▶ _Work instruction_
Look through the records below for the line with "- Added try/except" and the line with "These changes fix", then return those lines and all lines between, exactly.

(Records drawn from a dataset)
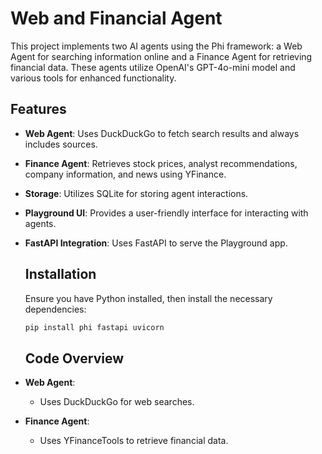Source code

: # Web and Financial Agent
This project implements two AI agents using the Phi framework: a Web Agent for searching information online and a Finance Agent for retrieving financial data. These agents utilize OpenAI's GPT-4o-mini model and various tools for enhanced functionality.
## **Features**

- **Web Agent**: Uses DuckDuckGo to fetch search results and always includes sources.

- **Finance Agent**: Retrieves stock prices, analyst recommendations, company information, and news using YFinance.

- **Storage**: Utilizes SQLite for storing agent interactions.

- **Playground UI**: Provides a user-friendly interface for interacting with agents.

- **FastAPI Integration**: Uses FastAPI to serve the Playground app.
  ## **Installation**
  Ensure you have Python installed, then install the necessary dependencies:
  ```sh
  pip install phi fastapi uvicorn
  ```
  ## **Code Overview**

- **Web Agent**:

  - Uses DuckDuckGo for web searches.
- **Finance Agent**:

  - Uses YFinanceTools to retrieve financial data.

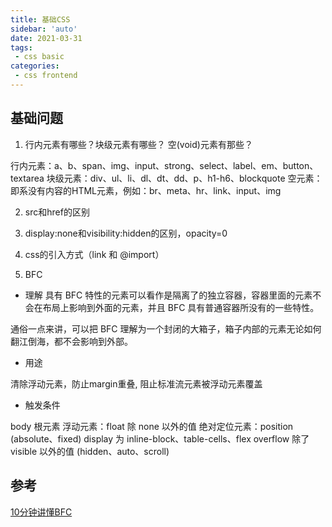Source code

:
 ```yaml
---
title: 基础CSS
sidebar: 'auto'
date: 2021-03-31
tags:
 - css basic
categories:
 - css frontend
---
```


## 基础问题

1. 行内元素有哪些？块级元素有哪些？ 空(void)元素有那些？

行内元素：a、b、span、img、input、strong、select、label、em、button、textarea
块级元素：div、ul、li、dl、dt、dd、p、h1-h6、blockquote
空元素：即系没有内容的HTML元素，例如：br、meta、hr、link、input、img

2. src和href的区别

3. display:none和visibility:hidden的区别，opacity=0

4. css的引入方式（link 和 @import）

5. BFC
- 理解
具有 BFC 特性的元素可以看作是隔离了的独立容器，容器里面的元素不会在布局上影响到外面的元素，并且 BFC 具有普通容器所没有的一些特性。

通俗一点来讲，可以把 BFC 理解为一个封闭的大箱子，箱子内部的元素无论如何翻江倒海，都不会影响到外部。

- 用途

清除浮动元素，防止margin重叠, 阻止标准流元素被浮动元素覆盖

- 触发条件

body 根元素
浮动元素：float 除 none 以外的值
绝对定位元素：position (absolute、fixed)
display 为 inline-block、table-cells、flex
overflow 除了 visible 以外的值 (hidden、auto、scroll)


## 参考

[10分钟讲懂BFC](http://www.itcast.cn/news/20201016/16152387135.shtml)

...

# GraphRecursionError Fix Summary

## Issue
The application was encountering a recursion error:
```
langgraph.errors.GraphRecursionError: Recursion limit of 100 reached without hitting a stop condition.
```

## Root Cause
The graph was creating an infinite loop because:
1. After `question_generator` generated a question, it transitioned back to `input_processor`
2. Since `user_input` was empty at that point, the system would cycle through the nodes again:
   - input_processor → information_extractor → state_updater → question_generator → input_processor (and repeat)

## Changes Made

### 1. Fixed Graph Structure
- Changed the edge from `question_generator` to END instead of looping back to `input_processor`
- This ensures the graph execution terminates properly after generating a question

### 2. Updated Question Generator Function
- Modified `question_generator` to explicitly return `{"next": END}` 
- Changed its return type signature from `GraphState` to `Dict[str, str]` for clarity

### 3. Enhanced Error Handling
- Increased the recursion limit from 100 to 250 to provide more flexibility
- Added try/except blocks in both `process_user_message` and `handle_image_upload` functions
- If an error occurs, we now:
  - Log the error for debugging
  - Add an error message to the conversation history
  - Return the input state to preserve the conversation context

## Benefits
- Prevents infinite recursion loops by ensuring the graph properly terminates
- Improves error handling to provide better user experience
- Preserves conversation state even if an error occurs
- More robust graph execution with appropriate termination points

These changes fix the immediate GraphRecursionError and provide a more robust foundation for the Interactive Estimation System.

▶ _The answer_
- Added try/except blocks in both `process_user_message` and `handle_image_upload` functions
- If an error occurs, we now:
  - Log the error for debugging
  - Add an error message to the conversation history
  - Return the input state to preserve the conversation context

## Benefits
- Prevents infinite recursion loops by ensuring the graph properly terminates
- Improves error handling to provide better user experience
- Preserves conversation state even if an error occurs
- More robust graph execution with appropriate termination points

These changes fix the immediate GraphRecursionError and provide a more robust foundation for the Interactive Estimation System.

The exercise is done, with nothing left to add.